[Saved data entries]
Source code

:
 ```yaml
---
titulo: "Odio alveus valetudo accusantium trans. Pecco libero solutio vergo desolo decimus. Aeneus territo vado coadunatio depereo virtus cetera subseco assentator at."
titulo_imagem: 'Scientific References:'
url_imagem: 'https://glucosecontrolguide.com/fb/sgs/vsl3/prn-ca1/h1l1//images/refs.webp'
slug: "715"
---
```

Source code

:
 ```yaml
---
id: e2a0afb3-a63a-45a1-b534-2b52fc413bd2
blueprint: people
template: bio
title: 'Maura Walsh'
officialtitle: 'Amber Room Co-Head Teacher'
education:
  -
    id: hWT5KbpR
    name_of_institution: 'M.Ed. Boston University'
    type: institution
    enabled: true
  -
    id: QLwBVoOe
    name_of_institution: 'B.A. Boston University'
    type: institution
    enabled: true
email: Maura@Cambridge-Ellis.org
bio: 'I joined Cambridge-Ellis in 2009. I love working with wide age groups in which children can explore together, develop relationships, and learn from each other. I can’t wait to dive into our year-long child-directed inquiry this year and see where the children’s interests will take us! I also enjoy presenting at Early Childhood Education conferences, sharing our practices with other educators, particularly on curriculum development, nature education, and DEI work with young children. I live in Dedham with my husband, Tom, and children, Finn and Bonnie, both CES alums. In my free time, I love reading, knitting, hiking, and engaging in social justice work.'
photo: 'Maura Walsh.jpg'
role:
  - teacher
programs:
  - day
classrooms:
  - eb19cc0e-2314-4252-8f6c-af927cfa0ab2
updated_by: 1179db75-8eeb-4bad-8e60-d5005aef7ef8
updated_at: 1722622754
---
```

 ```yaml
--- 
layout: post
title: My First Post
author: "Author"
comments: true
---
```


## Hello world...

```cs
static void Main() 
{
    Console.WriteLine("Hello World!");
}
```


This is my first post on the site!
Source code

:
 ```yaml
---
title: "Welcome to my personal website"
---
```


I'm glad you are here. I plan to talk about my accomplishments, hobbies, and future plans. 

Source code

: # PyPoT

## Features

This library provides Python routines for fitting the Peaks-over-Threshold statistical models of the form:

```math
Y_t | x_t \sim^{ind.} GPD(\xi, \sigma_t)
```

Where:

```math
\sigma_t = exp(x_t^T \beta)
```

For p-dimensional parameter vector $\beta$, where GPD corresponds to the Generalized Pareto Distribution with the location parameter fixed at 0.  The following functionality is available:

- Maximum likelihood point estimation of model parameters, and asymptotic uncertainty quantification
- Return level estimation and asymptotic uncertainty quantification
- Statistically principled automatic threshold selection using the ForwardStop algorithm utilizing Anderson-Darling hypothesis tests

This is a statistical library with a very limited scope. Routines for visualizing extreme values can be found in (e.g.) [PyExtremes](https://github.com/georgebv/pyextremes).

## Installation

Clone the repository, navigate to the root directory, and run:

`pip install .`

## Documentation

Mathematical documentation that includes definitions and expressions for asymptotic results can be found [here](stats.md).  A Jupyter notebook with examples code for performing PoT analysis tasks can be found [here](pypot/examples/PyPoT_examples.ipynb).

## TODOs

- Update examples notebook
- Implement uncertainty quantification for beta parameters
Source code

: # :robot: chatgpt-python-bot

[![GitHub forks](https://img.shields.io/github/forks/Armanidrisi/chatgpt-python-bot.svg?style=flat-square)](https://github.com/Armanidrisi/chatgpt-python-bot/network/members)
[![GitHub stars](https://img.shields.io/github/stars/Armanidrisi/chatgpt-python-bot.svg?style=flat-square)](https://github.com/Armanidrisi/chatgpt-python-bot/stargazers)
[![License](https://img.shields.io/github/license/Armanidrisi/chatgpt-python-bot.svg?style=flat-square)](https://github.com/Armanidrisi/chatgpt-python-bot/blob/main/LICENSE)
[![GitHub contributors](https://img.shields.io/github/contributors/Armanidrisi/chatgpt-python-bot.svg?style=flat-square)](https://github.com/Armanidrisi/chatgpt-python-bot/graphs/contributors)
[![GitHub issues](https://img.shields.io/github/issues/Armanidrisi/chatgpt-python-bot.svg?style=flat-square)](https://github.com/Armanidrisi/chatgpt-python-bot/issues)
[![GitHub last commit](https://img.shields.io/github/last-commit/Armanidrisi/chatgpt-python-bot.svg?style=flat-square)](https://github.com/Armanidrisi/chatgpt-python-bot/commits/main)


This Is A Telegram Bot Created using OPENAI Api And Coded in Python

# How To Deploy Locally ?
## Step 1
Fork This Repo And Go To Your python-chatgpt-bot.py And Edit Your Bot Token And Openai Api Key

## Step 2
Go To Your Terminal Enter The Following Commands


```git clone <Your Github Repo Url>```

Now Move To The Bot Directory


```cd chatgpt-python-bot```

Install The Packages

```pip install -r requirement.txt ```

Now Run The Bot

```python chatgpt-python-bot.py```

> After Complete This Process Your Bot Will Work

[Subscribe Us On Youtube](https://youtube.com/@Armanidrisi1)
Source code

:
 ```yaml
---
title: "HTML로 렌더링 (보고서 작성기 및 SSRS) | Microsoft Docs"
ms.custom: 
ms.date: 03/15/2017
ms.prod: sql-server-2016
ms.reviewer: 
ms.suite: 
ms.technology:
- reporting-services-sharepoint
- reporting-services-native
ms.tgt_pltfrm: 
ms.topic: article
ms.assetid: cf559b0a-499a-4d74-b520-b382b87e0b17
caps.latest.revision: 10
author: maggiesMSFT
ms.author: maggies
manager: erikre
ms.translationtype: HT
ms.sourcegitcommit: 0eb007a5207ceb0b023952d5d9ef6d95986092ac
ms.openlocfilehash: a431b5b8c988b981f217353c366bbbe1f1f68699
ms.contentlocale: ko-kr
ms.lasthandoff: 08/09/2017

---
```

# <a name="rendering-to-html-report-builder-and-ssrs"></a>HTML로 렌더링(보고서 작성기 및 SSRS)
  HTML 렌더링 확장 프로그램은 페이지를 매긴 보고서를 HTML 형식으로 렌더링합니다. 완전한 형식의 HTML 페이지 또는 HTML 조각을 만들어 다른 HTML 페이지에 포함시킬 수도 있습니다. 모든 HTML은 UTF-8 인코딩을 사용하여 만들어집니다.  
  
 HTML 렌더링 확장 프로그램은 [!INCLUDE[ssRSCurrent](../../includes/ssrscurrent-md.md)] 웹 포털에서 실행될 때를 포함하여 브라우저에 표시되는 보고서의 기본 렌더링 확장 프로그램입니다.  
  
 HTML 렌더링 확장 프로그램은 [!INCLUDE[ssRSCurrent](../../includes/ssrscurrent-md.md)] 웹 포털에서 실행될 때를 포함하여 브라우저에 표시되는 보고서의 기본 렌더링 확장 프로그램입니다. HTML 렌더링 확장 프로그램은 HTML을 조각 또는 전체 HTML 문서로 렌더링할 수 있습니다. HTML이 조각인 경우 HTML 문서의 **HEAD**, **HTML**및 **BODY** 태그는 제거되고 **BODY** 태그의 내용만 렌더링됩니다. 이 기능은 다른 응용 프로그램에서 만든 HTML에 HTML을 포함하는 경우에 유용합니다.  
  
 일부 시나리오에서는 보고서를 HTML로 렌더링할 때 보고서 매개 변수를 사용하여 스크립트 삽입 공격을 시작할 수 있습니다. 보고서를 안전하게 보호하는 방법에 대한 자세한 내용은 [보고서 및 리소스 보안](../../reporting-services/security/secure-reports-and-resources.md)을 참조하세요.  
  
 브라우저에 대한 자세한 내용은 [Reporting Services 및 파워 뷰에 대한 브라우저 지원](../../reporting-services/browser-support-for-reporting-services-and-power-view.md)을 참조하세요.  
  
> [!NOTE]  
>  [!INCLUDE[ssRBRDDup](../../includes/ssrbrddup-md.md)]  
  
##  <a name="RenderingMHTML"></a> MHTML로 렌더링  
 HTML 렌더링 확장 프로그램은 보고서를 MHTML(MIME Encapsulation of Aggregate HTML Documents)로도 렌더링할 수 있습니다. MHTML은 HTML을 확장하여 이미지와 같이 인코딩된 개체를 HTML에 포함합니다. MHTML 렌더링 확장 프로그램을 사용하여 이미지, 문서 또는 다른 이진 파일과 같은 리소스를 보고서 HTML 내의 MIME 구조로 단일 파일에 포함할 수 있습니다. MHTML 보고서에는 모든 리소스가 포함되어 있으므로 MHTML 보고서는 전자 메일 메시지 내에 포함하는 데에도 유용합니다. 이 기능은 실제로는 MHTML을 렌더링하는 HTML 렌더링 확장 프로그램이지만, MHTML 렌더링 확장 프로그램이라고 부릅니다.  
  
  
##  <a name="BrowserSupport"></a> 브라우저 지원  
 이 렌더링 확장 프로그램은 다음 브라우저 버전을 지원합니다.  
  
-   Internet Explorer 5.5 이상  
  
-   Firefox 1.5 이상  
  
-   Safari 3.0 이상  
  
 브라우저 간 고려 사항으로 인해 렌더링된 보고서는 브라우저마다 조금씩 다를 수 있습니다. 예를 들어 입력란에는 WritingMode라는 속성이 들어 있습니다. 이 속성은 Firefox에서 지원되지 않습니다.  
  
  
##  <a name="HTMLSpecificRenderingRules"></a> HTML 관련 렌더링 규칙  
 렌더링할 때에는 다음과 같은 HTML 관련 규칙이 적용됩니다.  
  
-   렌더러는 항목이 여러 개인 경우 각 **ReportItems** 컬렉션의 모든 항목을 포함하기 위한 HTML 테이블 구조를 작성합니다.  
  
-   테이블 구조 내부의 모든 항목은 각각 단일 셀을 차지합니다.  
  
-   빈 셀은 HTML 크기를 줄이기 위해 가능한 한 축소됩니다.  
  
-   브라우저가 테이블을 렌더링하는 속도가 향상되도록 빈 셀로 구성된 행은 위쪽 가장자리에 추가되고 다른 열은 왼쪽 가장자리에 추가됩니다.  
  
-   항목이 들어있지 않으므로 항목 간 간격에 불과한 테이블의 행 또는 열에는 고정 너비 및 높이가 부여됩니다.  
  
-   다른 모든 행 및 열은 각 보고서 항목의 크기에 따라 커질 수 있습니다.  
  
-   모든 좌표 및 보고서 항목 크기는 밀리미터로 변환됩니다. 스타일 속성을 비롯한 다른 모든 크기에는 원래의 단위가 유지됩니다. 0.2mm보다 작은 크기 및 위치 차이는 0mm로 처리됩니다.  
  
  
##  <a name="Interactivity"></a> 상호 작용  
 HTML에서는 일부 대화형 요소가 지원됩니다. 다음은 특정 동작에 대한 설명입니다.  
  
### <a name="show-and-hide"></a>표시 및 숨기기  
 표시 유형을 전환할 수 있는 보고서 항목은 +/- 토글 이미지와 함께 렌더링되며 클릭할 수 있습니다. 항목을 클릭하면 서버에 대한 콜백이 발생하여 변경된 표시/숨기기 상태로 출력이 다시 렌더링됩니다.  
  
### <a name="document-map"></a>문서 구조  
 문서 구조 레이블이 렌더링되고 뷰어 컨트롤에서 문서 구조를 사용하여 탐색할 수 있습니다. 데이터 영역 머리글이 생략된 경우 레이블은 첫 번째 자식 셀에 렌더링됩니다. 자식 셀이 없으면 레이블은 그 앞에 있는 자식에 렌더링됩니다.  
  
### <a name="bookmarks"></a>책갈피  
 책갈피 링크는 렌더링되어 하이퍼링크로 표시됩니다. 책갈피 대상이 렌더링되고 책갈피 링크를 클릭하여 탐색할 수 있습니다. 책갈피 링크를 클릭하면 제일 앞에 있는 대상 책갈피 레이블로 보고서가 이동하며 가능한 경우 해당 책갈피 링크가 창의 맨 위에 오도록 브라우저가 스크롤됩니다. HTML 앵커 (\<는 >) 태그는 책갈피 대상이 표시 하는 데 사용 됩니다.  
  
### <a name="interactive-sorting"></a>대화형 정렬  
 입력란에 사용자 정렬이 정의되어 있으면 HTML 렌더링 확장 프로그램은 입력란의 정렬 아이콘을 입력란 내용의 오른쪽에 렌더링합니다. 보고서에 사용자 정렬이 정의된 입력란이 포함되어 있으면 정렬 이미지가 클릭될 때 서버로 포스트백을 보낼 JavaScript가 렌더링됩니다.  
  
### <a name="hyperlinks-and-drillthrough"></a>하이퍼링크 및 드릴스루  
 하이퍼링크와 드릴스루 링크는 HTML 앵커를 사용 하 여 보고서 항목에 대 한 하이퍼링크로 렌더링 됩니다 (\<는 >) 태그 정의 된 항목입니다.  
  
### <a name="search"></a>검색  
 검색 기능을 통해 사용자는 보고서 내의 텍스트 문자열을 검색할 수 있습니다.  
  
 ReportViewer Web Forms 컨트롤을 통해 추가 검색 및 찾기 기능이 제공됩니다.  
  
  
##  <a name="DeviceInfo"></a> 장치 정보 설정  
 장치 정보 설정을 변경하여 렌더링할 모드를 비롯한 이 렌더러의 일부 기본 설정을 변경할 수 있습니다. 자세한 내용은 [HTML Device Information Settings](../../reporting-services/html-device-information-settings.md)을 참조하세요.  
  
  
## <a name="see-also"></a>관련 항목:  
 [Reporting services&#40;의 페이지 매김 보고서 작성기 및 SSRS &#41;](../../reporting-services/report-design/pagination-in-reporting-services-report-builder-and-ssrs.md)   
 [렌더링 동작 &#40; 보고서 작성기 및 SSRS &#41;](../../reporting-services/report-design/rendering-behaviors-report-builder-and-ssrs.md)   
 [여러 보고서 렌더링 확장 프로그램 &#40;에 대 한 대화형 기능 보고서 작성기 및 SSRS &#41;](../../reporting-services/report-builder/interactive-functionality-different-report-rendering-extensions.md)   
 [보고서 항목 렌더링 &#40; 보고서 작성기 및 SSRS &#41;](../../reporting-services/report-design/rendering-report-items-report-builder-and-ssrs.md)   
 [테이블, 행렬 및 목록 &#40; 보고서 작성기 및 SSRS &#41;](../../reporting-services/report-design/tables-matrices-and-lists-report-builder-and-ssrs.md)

=== Task directions ===
Show the lines where the word "표시되는" appears in the entries.

=== Result for this task ===
 HTML 렌더링 확장 프로그램은 [!INCLUDE[ssRSCurrent](../../includes/ssrscurrent-md.md)] 웹 포털에서 실행될 때를 포함하여 브라우저에 표시되는 보고서의 기본 렌더링 확장 프로그램입니다.  
 HTML 렌더링 확장 프로그램은 [!INCLUDE[ssRSCurrent](../../includes/ssrscurrent-md.md)] 웹 포털에서 실행될 때를 포함하여 브라우저에 표시되는 보고서의 기본 렌더링 확장 프로그램입니다. HTML 렌더링 확장 프로그램은 HTML을 조각 또는 전체 HTML 문서로 렌더링할 수 있습니다. HTML이 조각인 경우 HTML 문서의 **HEAD**, **HTML**및 **BODY** 태그는 제거되고 **BODY** 태그의 내용만 렌더링됩니다. 이 기능은 다른 응용 프로그램에서 만든 HTML에 HTML을 포함하는 경우에 유용합니다.  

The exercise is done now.